Suamiku menatapku penuh manja
Mungkin ia kangen padaku karena sudah lima hari matanya selalu tertutup.
Tangannya melambai, mengisyaratkan aku untuk memegang tangannya erat.
Setelah aku menghampirinya, ku cium tangannya sambil berkata “Assalammualaikum”, ia pun menjawab salamku dengan suaranya yang lirih namun penuh dengan cinta.
Aku pun senyum melihat wajahnya.
Lalu ibunya berbicara denganku ”fis, kenalkan ini Desi teman Fikri”.
Aku teringat cerita dari suamiku bahwa teman baiknya pernah mencintainya, perempuan itu bernama Desi dan dia sangat akrab dengan keluarga suamiku, hingga akhirnya aku bertemu juga dengan orangnya.
Aku pun langsung berjabat tangan dengannya, tak banyak aku bicara di dalam ruangan, aku tak mengerti apa yang mereka bicarakan.
Aku sibuk membersihkan dan mengobati luka-luka di kepala suamiku, baru bentar aku membersihkan lukanya, tiba-tiba adik iparku yang bernama dian mengajakku keluar.
Ia minta di temani ke kantin dan suamiku pun mengijinkannya, kemudian aku menemaninya.
Tapi ketika diluar adik iparku berkata “lebih baik kau pulang saja, ada kami yang menjaga abang disini, kau istirahat aja”
Anehnya aku tak di perbolehkan berpamitan denngan suamiku dengan alasan abang harus banyak beristirahat dan karena psikologisnya masih labil.
Aku berdebat dengannya mempertanyakan mengapa aku tidak di izinkan berpamitan dengan suamiku.
Tapi tiba-tiba ibu mertuaku datang menghampiriku dan ia juga mengatakan hal yang sama .
Nantinya dia akan memberikan alasan pada suamiku mengapa aku pulang tak berpamitan padanya, toh suamiku selalu menurut apa kata ibunya, baik ibunya salah ataupun tidak, suamiku tetap saja membenarkannya.
Akhirnya aku pun pergi meninggalkan rumah sakit itu dengan linangan air mata.
Sejak saat itu aku tidak pernah diizinkan menjenguk suamiku sampai ia kembali dari rumah sakit.dan aku hanya bisa menangis dalam kesendirianku.
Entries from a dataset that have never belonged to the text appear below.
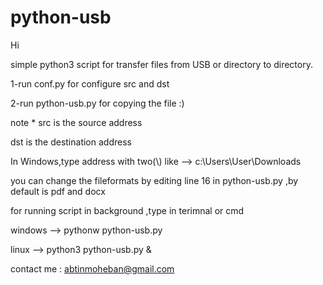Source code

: # python-usb
Hi 

simple python3 script for transfer files from USB or directory to directory.

1-run conf.py for configure src and dst 

2-run python-usb.py for copying the file :) 

note *
  src is the source address
  
  dst is the destination address
  
  In Windows,type address with two(\\) like --> c:\\Users\\User\\Downloads 
  
  you can change the fileformats by editing  line 16 in python-usb.py ,by default is pdf and docx
  
  for running script in background ,type in terimnal or cmd 
  
  windows --> pythonw python-usb.py   
  
  linux --> python3 python-usb.py &
    
  
 contact me : 
   abtinmoheban@gmail.com
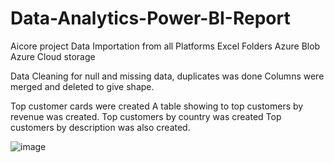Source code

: # Data-Analytics-Power-BI-Report
Aicore project
Data Importation from all Platforms 
Excel
Folders
Azure Blob
Azure Cloud storage

Data Cleaning for null and missing data, duplicates was done
Columns were merged and deleted to give shape.

Top customer cards were created
A table showing to top customers by revenue was created.
Top customers by country was created 
Top customers by description was also created.

![image](https://github.com/user-attachments/assets/bb0b9647-d323-421d-80bd-f83e6e930ed5)
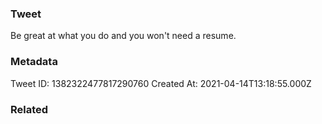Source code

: ### Tweet
Be great at what you do and you won't need a resume.

### Metadata
Tweet ID: 1382322477817290760
Created At: 2021-04-14T13:18:55.000Z

### Related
Menangis mengapa mereka sangat membenciku.
Hari itu, aku menangis tanpa sebab.
Yang ada di benakku aku takut kehilangannya, aku takut cintanya di bagi dengan yang lain.
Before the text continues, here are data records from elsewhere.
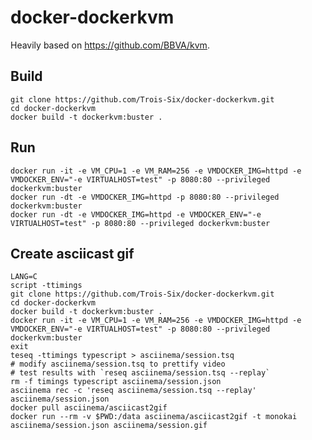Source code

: docker-dockerkvm
===============

Heavily based on https://github.com/BBVA/kvm.

## Build
    git clone https://github.com/Trois-Six/docker-dockerkvm.git
    cd docker-dockerkvm
    docker build -t dockerkvm:buster .

## Run
    docker run -it -e VM_CPU=1 -e VM_RAM=256 -e VMDOCKER_IMG=httpd -e VMDOCKER_ENV="-e VIRTUALHOST=test" -p 8080:80 --privileged dockerkvm:buster
    docker run -dt -e VMDOCKER_IMG=httpd -p 8080:80 --privileged dockerkvm:buster
    docker run -dt -e VMDOCKER_IMG=httpd -e VMDOCKER_ENV="-e VIRTUALHOST=test" -p 8080:80 --privileged dockerkvm:buster

## Create asciicast gif
    LANG=C
    script -ttimings
    git clone https://github.com/Trois-Six/docker-dockerkvm.git
    cd docker-dockerkvm
    docker build -t dockerkvm:buster .
    docker run -it -e VM_CPU=1 -e VM_RAM=256 -e VMDOCKER_IMG=httpd -e VMDOCKER_ENV="-e VIRTUALHOST=test" -p 8080:80 --privileged dockerkvm:buster
    exit
    teseq -ttimings typescript > asciinema/session.tsq
    # modify asciinema/session.tsq to prettify video
    # test results with `reseq asciinema/session.tsq --replay`
    rm -f timings typescript asciinema/session.json
    asciinema rec -c 'reseq asciinema/session.tsq --replay' asciinema/session.json
    docker pull asciinema/asciicast2gif
    docker run --rm -v $PWD:/data asciinema/asciicast2gif -t monokai asciinema/session.json asciinema/session.gif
Pagi itu, saat aku membersihkan perkarangan rumah kami, suamiku memanggilku ke taman belakang, ia baru saja selesai sarapan, ia mengajak duduk di ayunan favorit kami sambil melihat ikan-ikan yang bertaburan di kolam mancur itu.
Aku bertanya “ ada apa kamu memanggilku?”
Ia berkata “besok aku akan menjenguk keluargaku di sabang”
Aku menjawab “iya sayang.. aku tahu, aku sudah mengemasi barang-barang kamu di travel bag dan kamu sudah memegang tiket bukan?”
“ya tapi aku tak akan lama disana, Cuma 3 minggu aku disana, aku juga sudah lama tidak bertemu dengan keluarga besarku sejak kita menikah dan aku akan pulang dengan mamaku” jawabnya tegas
“mengapa baru sekarang bicara, aku pikir hanya seminggu saja kamu disana?” tanyaku dengan rasa penasaran dan sedikit rasa kecewa karena ia baru memberitahukan rencana kepulangannya itu, padahal aku sudah bersusah payah mencarikan tiket pesawat untuknya.
“mama minta aku yang menemaninya saat pulang nanti” jawabnya tegas
“sekarang aku ingin seharian dengan kamu karena nanti kita 3 minggu tidak beertemu, ya kan?” lanjutnya lagi sambil memelukku dan mencium keningku. Hatiku sedih dengan keputusannya, tapi tak boleh aku tunjukkan padanya.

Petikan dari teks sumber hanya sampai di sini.